And then there's the concept of the habitable zone. Basing habitability solely on orbital distance ignores important planetary characteristics, such as mass, which influences a world's ability to hold onto an atmosphere. Then, there's atmospheric composition, which greatly affects a planet's temperature.
Also, who's to say that life requires liquid water on the surface? A number of frozen-over moons outside our own solar system's habitable zone, such as Jupiter's Europa and Saturn's Enceladus, have buried oceans that may be capable of supporting life as we know it. (And we haven't even gotten into the possibility of life as we don't know it, which may depend on something other than water as a solvent.)
The $600 million Kepler mission launched in March 2009. During Kepler's four-year primary mission, the telescope stared at about 150,000 stars simultaneously, watching for planetary transits. This work ended in May 2013, when the second of Kepler's four orientation-maintaining reaction wheels failed.

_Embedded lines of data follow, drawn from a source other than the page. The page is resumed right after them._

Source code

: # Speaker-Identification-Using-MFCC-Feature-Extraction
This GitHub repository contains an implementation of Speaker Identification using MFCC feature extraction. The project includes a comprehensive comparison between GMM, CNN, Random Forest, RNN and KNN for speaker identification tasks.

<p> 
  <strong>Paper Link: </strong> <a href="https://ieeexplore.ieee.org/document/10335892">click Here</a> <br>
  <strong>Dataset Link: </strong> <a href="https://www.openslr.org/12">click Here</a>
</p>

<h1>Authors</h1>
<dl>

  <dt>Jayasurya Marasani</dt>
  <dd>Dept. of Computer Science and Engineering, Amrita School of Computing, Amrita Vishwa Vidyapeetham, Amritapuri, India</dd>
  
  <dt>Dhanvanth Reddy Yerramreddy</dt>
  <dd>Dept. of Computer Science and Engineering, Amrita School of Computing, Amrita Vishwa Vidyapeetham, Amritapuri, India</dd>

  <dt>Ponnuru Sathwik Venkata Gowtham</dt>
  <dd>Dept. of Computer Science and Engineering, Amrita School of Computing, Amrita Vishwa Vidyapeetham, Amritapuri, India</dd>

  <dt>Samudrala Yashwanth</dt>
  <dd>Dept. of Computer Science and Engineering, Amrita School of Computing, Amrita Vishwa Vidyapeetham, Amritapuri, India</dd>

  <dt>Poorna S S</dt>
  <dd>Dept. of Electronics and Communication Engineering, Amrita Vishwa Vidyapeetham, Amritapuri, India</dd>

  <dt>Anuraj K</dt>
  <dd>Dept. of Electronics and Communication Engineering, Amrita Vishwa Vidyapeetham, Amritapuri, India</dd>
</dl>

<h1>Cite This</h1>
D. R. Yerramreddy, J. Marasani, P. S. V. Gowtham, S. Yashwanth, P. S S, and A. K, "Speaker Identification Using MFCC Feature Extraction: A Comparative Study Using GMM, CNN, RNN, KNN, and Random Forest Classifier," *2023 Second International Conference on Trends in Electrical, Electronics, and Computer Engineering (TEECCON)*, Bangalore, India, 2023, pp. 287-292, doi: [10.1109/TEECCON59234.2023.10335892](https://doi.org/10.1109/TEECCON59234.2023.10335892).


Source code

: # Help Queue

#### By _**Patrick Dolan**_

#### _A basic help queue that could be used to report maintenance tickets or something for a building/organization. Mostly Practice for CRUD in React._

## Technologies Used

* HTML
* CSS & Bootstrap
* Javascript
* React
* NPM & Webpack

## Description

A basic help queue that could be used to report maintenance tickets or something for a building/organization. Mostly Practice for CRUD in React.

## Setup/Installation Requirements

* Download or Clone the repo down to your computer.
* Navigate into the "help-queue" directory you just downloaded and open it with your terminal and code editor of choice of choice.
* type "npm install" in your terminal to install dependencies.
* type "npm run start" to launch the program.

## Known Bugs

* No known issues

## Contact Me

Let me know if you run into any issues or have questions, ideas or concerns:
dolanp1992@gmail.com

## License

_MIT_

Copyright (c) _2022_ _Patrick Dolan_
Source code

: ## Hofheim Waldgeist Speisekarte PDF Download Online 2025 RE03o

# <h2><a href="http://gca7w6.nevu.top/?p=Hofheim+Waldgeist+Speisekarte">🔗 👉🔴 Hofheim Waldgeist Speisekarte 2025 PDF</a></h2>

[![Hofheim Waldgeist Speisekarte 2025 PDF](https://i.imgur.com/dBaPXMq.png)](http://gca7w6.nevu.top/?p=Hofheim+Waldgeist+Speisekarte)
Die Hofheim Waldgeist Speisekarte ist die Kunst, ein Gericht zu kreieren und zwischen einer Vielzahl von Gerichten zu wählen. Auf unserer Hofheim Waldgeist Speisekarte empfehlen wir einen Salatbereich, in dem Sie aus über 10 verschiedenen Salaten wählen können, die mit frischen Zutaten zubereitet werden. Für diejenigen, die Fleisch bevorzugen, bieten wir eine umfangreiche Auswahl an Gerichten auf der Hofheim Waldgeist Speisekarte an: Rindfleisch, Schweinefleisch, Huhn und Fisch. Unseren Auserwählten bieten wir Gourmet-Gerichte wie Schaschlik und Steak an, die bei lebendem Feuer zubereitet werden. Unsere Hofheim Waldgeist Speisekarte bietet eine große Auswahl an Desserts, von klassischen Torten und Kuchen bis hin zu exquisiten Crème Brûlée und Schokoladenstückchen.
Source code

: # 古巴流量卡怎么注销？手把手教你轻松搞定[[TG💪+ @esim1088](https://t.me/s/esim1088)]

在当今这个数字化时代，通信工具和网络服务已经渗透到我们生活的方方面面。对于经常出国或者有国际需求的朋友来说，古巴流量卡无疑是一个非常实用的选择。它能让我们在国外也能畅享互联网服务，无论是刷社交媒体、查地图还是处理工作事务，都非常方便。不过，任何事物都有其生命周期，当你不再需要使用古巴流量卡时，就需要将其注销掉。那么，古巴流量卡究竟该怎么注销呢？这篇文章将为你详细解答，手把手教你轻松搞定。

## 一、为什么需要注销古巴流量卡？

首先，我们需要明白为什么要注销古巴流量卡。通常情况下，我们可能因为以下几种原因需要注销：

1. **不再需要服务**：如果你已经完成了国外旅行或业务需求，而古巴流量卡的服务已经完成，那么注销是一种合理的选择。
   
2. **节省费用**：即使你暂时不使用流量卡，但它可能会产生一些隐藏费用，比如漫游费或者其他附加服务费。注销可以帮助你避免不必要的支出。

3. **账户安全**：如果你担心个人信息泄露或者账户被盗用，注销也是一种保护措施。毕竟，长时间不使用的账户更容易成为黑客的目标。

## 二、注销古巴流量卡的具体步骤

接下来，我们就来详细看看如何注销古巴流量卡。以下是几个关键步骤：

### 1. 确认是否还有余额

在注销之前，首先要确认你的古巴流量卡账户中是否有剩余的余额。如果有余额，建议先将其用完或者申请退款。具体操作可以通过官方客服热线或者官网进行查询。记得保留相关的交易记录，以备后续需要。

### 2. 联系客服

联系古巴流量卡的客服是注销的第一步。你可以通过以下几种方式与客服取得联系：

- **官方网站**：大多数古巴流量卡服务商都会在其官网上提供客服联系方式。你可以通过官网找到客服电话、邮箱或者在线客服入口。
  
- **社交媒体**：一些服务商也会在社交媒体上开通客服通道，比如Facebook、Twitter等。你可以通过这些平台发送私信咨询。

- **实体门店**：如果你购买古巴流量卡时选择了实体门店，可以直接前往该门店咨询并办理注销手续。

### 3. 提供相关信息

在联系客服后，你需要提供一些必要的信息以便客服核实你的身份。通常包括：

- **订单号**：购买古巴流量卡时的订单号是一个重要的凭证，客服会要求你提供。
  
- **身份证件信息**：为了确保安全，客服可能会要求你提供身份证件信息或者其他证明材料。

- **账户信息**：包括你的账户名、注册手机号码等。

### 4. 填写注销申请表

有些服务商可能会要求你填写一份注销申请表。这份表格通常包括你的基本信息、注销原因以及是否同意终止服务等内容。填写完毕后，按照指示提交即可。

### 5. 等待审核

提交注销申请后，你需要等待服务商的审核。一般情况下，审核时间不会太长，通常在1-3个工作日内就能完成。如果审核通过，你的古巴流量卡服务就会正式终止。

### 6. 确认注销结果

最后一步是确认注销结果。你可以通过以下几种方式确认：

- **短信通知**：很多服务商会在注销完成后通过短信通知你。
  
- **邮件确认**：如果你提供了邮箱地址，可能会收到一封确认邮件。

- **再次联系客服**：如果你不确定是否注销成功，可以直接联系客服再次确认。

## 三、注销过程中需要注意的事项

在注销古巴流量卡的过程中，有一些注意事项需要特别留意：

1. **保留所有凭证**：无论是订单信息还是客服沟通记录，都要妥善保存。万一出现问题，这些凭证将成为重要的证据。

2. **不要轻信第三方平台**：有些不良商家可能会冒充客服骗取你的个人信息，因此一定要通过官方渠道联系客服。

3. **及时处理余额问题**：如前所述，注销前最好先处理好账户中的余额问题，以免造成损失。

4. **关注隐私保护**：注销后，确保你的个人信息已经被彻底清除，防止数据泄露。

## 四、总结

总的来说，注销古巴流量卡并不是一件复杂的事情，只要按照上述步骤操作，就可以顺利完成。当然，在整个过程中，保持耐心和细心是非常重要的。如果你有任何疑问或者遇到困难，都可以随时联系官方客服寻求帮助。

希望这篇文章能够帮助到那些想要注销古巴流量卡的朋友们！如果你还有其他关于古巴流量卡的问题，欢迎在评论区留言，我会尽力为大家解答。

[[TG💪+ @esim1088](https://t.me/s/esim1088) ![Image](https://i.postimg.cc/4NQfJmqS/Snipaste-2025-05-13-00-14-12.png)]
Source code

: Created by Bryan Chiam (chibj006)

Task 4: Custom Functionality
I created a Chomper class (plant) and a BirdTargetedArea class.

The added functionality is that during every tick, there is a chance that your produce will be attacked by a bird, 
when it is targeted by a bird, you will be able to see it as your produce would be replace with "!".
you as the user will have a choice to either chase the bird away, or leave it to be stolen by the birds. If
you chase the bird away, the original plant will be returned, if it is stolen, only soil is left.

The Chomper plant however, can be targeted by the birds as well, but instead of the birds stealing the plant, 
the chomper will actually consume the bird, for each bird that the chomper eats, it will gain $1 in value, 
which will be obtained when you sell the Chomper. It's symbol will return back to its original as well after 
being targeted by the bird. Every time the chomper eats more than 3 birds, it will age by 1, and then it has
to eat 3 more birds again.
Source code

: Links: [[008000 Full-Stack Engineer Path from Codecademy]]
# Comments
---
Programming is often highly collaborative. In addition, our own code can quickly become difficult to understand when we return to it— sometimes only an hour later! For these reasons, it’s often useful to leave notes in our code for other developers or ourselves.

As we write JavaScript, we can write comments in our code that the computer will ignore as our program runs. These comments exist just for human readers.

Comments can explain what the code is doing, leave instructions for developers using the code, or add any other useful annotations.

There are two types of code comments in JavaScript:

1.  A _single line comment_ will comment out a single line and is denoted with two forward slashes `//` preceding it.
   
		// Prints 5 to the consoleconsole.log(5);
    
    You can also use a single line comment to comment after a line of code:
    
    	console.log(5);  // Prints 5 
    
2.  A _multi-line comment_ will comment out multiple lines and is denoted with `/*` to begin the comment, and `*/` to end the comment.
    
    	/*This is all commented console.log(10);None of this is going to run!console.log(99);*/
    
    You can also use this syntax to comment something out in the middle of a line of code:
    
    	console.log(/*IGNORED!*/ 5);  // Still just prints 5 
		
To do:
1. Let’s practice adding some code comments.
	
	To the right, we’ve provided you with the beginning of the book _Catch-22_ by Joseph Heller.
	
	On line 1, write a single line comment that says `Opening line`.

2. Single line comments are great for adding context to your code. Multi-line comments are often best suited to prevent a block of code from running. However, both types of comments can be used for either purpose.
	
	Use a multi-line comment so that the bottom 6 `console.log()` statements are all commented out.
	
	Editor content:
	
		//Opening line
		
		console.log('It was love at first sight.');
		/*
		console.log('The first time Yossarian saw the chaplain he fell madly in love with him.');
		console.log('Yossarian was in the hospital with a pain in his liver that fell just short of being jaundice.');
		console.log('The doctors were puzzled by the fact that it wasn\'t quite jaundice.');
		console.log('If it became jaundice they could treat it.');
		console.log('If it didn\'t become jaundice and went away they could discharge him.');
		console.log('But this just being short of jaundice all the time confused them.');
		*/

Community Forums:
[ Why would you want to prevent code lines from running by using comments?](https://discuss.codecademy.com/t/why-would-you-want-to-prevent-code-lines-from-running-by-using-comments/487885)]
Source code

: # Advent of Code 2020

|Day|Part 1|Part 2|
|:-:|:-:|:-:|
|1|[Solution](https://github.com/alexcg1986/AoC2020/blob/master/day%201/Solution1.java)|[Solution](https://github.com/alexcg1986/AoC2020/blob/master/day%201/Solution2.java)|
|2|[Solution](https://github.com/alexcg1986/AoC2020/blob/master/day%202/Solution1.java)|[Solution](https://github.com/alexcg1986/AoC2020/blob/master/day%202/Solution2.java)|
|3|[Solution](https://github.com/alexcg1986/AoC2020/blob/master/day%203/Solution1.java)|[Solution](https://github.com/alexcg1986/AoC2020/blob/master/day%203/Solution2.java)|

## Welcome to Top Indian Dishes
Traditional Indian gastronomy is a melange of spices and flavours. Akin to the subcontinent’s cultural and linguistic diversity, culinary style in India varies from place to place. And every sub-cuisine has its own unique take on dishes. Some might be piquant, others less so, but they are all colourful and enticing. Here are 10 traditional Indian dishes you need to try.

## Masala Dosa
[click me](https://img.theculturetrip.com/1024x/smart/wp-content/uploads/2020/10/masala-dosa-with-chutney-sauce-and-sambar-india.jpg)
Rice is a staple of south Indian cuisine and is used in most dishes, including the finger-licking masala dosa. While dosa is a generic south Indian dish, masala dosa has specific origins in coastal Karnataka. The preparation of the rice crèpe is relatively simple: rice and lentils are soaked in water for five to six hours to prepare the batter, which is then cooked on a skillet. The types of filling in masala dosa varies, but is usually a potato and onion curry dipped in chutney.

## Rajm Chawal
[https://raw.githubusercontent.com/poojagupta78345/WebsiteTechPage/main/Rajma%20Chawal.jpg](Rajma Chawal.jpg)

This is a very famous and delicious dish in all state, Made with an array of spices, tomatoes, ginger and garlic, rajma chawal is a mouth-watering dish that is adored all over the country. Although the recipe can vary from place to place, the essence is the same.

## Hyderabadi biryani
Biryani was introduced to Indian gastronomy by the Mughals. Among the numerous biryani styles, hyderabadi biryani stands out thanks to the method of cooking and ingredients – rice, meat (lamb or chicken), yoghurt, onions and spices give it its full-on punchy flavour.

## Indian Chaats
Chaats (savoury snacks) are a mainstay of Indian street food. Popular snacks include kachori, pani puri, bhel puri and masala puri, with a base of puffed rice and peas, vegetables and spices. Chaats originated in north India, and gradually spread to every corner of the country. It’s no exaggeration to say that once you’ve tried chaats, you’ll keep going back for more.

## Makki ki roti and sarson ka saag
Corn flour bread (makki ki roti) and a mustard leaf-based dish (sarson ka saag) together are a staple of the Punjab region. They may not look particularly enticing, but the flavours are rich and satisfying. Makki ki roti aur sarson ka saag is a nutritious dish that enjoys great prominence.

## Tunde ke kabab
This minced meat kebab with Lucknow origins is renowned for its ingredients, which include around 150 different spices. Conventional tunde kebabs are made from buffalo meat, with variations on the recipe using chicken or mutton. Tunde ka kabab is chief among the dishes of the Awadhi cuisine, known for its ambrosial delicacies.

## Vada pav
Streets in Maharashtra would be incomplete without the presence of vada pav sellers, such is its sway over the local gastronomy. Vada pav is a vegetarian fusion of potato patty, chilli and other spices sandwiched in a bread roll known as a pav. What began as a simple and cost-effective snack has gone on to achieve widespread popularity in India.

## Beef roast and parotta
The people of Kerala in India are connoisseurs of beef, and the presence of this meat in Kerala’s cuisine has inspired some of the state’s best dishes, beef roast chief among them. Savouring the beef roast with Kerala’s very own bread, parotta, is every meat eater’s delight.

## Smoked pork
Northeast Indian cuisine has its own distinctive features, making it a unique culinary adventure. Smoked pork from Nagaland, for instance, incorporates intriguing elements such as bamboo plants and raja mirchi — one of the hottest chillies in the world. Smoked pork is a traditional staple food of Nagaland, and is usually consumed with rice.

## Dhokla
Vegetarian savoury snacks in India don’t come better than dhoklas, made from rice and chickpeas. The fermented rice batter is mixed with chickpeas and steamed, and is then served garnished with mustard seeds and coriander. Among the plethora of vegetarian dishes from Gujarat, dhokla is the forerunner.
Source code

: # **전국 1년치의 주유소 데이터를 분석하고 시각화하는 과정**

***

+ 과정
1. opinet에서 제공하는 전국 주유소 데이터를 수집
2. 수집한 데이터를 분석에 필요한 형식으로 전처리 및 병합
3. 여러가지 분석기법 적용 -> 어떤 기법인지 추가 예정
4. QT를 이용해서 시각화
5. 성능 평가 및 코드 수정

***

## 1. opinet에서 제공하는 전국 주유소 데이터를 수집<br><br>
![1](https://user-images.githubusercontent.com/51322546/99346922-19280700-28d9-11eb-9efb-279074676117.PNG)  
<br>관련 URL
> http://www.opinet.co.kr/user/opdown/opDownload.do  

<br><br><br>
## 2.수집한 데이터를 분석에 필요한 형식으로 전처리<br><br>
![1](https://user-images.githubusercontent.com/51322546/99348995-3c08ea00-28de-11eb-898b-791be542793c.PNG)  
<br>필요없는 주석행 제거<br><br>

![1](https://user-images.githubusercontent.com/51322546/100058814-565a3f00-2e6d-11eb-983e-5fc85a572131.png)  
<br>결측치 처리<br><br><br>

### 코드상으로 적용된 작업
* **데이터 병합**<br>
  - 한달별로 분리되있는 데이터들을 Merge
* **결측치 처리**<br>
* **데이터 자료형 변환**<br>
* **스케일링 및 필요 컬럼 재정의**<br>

In 2014, Kepler began K2, during which the craft observes a variety of cosmic objects and phenomena over shifting 80-day "campaigns." Some of these campaigns involve planet hunting; indeed, 354 of the spacecraft's 2,681 confirmed alien-world discoveries to date have come during K2.
Kepler's total tally represents about 70 percent of the roughly 3,800 known exoplanets. And the Kepler count will continue to grow; nearly 3,000 planet "candidates" await confirmation by follow-up analysis or observation, and history suggests that most of these will end up being the real deal.
But Kepler's observing days are drawing to a close. The spacecraft is extremely low on fuel and recently went into a "no fuel-use" sleep mode.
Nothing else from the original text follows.